Turkmenistan has declared "positive neutrality" and "open doors"
to be the two major components of its foreign policy. Positive
neutrality is defined as gaining international recognition of
the republic's independence, agreeing upon mutual non-interference
in internal affairs, and maintaining neutrality in external conflicts.
The open- doors policy has been adopted to encourage foreign investment
and export trade, especially through the development of a transport
infrastructure. Turkmenistan gained membership in the United Nations
(UN) in early 1992.
Pervasive historical and geopolitical factors shape Turkmenistan's
foreign policy. With the removal of the protective Soviet "umbrella,"
the foreign policy tasks facing independent Turkmenistan are the
establishment of independent national security and economic systems,
while coping with the long legacy of existence in the empires
of tsarist Russia and the Soviet Union. As of 1996, all of Turkmenistan's
gas pipelines went north into the Russian Federation or other
CIS states, thus subordinating sectors of its economic development
to that of relatively poor countries. Because Turkmenistan lacks
a strong military, independence depends on establishing military
pacts with Russia and on developing balanced diplomatic and economic
ties with Russia and neighboring countries (see Role of Russia
and CIS, this ch.).
Turkmenistan's geographical location close to conflict-riven
Afghanistan and Tajikistan also requires a guarded posture toward
the irredentist and Islamic forces at play in those countries.

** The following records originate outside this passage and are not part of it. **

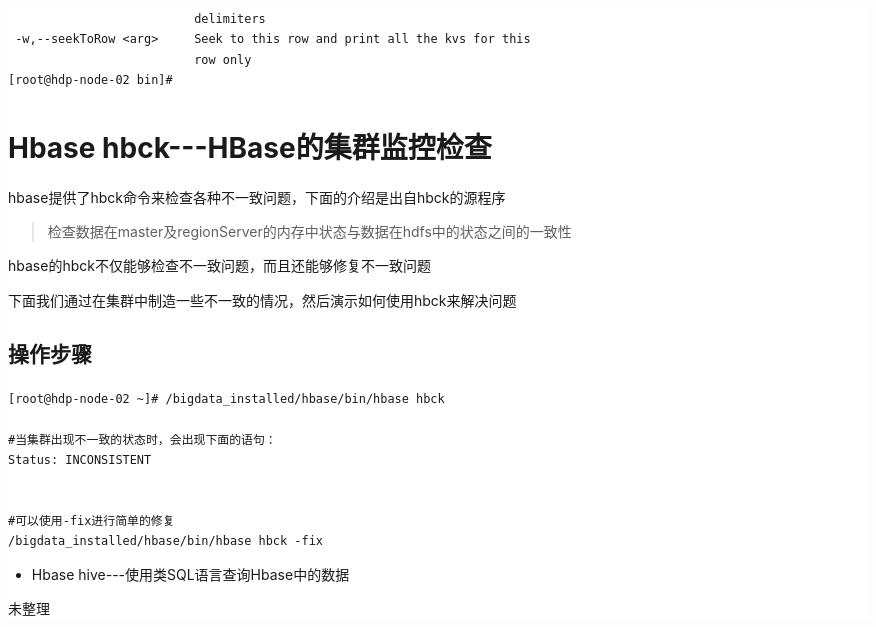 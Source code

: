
 ```
                          delimiters
 -w,--seekToRow <arg>     Seek to this row and print all the kvs for this
                          row only
[root@hdp-node-02 bin]# 

```

# Hbase hbck---HBase的集群监控检查

hbase提供了hbck命令来检查各种不一致问题，下面的介绍是出自hbck的源程序

> 检查数据在master及regionServer的内存中状态与数据在hdfs中的状态之间的一致性


hbase的hbck不仅能够检查不一致问题，而且还能够修复不一致问题

下面我们通过在集群中制造一些不一致的情况，然后演示如何使用hbck来解决问题

## 操作步骤

```
[root@hdp-node-02 ~]# /bigdata_installed/hbase/bin/hbase hbck 

#当集群出现不一致的状态时，会出现下面的语句：
Status: INCONSISTENT


#可以使用-fix进行简单的修复
/bigdata_installed/hbase/bin/hbase hbck -fix

```


* Hbase hive---使用类SQL语言查询Hbase中的数据

未整理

Concern over border security was heightened by an incident in
October 1993 when two Afghan jets bombed Turkmen territory, despite
recent talks with Afghan officials aimed at ensuring equality
Turkmenistan's status as an Islamic state also affects Turkmenistan's
relations with Iran and Saudi Arabia. Although in need of the
foreign aid and developmental opportunities offered by these countries,
Turkmenistan's government also endeavors to blunt any perceived
threats to its secular status that arise from Muslim activists.
The Turkic identity of the bulk of its population thus far has
not proven to be a significant factor in foreign affairs because
Turkmenistan must compete with other Central Asian Turkic republics
for markets and for closer socioeconomic ties with Turkey.
An important historical factor in current policy is that prior
to independence the Soviet government conducted Turkmenistan's
foreign affairs. The only involvement of republic officials in
international relations was in the form of ceremonial contacts
aimed at showcasing Soviet nationality policy by presenting Turkmenistan
as a developmental model for Third World countries.